Clear Choice gets funding boost
Published 4:00 am Saturday, February 10, 2001
Central Oregon’s only managed-care plan for Medicare recipients will get an increase in federal funding in March.
The increase in funding, made possible by the Benefits Improvement and Protection Act (BIPA) passed by Congress in December, will keep Clear Choice Health Plans from having to increase its rates this year, according to Pat Gibford, chief executive officer of Clear Choice.
Gibford said Clear Choice will get an average of $50 more per member per month from the federal government starting March 1. The plan will set aside about 60 percent of the money to put in a stabilization fund to offset the rising cost of health care and use 40 percent to increase payments to physicians, she said.
About 7,000 seniors in 10 Central and Eastern Oregon counties are enrolled in Clear Choice, one of the only MedicarePlus-Choice plans in the country that is owned by doctors and other medical providers.
The company was formed two years ago by Central Oregon Independent Health Services, a group of Central Oregon medical professionals.
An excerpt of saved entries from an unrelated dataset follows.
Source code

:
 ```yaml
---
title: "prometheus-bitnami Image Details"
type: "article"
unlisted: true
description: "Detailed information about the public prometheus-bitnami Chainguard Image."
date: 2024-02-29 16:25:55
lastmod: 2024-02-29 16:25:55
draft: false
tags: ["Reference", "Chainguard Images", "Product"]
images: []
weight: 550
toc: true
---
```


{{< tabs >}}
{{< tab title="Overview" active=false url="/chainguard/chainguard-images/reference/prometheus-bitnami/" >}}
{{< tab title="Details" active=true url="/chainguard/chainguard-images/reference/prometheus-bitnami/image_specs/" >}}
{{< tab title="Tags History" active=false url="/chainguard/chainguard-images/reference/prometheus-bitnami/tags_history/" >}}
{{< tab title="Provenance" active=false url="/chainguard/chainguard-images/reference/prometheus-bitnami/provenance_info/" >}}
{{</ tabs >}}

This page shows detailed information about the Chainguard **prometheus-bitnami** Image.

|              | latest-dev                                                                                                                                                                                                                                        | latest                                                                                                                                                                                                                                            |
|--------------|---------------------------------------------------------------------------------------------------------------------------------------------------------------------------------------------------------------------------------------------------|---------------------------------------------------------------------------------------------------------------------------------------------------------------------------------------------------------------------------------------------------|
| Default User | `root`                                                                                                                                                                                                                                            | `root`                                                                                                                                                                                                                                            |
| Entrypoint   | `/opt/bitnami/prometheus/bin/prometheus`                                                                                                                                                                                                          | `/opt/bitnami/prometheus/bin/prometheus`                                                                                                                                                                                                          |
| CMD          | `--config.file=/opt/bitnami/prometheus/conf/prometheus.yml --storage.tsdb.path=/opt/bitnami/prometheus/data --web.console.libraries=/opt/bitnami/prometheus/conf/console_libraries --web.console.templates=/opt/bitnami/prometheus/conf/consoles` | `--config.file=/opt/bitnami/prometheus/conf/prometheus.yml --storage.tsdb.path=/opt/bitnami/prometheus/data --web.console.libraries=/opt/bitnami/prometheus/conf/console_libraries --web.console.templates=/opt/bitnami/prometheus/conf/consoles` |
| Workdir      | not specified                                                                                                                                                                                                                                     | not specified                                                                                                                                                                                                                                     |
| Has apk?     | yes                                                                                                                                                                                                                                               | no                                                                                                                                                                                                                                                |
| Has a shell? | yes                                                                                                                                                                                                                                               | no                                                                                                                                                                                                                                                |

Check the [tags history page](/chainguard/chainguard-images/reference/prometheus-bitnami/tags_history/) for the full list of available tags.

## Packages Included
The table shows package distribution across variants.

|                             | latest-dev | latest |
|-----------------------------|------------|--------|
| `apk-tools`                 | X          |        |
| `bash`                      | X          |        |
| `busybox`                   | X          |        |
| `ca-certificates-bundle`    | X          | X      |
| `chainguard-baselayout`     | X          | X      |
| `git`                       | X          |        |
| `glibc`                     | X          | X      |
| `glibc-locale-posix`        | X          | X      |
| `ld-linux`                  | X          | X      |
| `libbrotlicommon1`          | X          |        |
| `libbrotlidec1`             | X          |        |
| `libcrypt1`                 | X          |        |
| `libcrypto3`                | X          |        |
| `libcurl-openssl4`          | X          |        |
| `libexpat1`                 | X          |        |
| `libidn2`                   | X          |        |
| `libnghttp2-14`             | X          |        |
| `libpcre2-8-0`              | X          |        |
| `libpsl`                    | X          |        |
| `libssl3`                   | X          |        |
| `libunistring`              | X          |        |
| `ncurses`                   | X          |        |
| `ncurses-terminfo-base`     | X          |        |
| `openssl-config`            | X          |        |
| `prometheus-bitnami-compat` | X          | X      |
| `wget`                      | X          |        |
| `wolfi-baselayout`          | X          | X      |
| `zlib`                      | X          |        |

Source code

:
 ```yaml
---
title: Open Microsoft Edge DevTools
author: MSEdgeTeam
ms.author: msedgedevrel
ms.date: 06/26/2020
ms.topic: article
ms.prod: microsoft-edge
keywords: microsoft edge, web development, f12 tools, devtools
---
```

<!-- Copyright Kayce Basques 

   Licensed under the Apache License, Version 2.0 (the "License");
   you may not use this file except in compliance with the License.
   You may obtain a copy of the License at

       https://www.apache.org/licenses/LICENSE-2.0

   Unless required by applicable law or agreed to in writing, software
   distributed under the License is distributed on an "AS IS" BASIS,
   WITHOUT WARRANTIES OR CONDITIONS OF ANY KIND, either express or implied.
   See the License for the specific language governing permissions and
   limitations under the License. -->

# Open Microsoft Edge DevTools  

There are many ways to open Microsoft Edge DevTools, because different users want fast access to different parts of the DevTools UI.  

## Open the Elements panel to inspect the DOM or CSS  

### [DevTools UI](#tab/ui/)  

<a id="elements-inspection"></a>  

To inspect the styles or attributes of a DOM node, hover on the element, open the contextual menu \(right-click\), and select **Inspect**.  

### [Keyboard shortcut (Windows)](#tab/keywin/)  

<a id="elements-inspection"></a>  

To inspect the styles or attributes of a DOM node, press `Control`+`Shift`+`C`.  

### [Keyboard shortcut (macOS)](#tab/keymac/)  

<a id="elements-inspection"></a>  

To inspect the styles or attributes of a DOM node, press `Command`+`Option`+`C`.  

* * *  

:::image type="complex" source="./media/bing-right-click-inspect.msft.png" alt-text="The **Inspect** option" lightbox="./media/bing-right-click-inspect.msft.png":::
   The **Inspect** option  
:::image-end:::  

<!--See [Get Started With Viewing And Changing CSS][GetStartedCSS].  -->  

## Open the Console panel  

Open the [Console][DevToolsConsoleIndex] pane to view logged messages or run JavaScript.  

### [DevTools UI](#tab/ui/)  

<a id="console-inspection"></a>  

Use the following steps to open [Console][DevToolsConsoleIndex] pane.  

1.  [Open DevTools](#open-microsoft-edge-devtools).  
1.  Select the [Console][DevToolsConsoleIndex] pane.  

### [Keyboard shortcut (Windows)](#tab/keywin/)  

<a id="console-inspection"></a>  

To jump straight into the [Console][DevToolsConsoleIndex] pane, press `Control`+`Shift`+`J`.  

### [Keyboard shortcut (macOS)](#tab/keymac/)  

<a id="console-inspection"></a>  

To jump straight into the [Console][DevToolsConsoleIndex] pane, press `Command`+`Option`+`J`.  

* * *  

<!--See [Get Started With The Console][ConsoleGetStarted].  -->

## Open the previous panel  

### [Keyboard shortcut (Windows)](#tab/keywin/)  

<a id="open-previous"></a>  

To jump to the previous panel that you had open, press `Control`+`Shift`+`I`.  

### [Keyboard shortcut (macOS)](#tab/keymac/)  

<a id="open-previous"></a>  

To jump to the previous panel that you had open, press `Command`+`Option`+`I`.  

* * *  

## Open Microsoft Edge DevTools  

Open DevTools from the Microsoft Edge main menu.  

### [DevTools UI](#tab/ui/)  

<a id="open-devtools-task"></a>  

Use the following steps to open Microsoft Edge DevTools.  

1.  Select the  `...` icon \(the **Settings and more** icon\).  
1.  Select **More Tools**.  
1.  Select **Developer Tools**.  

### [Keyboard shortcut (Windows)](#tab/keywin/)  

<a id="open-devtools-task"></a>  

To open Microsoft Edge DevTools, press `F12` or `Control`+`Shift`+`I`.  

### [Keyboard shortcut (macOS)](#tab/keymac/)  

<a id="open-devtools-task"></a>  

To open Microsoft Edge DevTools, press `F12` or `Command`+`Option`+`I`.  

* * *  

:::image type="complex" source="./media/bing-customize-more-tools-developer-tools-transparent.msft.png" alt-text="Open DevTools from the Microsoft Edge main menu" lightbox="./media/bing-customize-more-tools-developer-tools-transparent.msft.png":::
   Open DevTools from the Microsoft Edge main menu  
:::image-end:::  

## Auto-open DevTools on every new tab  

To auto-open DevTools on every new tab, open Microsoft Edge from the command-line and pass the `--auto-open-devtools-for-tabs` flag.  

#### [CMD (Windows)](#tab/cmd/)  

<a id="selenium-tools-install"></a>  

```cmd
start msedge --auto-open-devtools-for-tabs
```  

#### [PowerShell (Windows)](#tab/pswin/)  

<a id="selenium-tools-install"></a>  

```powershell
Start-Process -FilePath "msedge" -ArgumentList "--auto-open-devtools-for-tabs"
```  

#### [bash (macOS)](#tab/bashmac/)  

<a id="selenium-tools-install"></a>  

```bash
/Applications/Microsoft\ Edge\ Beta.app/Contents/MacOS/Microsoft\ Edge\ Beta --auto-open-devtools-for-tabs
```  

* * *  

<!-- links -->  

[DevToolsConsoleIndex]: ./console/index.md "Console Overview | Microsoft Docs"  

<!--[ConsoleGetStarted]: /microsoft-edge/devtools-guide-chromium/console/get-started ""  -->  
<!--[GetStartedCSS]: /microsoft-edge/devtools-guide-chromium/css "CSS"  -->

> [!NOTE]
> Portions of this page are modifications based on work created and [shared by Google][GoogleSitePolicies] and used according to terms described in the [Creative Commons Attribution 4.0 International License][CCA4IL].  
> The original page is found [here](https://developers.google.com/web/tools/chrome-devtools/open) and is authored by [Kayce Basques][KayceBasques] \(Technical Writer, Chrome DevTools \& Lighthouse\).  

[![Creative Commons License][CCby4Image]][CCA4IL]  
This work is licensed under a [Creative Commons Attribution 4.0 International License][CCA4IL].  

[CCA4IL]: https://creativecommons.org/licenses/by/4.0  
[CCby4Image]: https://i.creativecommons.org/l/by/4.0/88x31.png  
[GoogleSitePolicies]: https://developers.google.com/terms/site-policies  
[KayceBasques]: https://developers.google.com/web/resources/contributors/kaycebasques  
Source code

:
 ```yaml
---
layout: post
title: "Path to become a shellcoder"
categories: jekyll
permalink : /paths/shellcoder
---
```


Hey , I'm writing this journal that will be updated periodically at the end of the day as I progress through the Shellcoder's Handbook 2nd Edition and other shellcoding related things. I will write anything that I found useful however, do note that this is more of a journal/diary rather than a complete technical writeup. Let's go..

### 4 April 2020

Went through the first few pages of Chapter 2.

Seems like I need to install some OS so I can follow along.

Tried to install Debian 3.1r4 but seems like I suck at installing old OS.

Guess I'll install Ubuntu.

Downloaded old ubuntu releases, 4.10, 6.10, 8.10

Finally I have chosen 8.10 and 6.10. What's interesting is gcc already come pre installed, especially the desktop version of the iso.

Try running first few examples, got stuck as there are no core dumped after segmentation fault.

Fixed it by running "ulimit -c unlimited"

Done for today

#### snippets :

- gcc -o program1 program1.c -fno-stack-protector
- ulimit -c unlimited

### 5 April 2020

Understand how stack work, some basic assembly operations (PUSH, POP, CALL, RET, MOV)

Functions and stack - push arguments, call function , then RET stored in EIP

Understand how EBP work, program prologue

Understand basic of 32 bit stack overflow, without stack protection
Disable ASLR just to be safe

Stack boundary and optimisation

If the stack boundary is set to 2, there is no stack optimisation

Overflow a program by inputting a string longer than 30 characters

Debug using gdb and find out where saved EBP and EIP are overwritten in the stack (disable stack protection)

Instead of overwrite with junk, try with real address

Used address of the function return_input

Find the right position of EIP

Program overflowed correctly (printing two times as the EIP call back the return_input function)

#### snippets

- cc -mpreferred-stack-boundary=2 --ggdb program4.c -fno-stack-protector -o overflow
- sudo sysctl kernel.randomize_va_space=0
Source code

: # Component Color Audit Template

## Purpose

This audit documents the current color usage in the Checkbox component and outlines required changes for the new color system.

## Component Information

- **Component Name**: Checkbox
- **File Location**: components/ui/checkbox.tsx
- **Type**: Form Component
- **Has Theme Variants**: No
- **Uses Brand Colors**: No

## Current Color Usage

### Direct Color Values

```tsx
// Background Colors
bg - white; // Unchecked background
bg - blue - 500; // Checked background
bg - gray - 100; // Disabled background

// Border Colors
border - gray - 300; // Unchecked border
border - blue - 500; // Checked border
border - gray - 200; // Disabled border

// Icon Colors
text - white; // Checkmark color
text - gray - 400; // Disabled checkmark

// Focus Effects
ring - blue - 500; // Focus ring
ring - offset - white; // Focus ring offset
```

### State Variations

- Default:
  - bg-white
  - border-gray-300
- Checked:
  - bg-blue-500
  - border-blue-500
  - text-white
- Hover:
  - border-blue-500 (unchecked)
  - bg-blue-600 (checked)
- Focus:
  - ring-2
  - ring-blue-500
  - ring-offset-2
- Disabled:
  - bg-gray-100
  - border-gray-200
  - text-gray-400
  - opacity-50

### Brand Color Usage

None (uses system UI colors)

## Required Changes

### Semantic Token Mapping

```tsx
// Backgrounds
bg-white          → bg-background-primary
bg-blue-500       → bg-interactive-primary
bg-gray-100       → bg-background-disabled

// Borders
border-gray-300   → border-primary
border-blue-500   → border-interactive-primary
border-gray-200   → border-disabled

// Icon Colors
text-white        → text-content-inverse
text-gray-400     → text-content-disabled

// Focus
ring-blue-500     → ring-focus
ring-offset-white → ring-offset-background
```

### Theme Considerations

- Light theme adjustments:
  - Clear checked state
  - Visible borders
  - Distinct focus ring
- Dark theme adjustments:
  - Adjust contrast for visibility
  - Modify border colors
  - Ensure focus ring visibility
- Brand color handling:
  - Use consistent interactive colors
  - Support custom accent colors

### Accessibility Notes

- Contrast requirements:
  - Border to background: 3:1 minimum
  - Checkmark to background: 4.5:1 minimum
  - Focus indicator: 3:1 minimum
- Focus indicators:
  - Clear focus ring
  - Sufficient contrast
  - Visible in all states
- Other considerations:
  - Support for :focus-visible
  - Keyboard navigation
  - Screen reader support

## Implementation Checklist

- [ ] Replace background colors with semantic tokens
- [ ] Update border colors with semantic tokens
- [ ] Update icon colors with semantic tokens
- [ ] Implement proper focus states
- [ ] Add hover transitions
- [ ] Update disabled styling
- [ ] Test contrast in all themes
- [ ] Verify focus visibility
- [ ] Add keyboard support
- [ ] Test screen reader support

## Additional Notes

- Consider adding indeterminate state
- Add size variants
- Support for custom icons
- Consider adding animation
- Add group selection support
The company had to increase its rates last year to offset rising medical costs, Gibford said. It gave people the choice of paying the same premium, $49.50 a month, for a scaled-back benefits plan or increasing their premiums to $69.50 a month for the traditional Clear Choice plan.
Gibford said the plan receives an average of $425 per member per month from the government and that will increase to about $475 with the Medicare relief bill.
Dave Rokosky, a health insurance specialist with federal Health Care Financing Administration, said BIPA is intended to help managed-care companies stay in business and to entice those companies that have dropped Medicare patients to begin offering Medicare plans again.
In Oregon and Washington alone, five managed-care plans have dropped Medicare patients in the last year, affecting about 38,000 beneficiaries, Rokosky said.
Managed-care companies are given the choice to use the BIPA money to reduce premiums, increase benefits, establish a stabilization fund, increase payments to providers or reduce co-payments. Rokosky said most plans in Oregon are using some of the money to help increase payments to providers to stabilize their provider network.
”One of the major challenges is providers who feel they are not being paid enough,” Rokosky said.
According to the Associated Press, some health plans in Portland and the valley are decreasing their rates because of the boost. Kaiser Permanente is reducing its monthly rates from $89 to $81 and from $190 to $176. Providence Health Plans is reducing its rates from $69.50 to $39, and Regence Blue Cross Blue Shield will lower rates from $54 to $41 for its basic plan and from $149.60 to $136.60 for its plan with prescription coverage. Pacificare will keep its premiums at $55 a month.
However, Gibford said that rural areas are receiving less money than urban areas.
Health plans in Portland and other areas with a population greater than 250,000 will see their average minimum reimbursement rates raise from around $415 per month to $525 per month.
She added that Clear Choice owners want to put most of the money in a contingency fund to ensure the future of the plan.
”There is no guarantee this is going to last,” Gibford said of the extra money.
”What if it goes away in a year?”
Talk around the industry, she said, is that the relief is ”too little too late” for many managed-care plans. And if the government starts requiring plans to cover prescription drugs, more relief will be needed.
But, she said, Clear Choice is committed to staying in the region. The plan is breaking even and is on its way to reaching its goal of signing up 10,000 members.
”We had no intention of leaving even before this,” Gibford said.
”We’re not losing money and we have a commitment to the community.”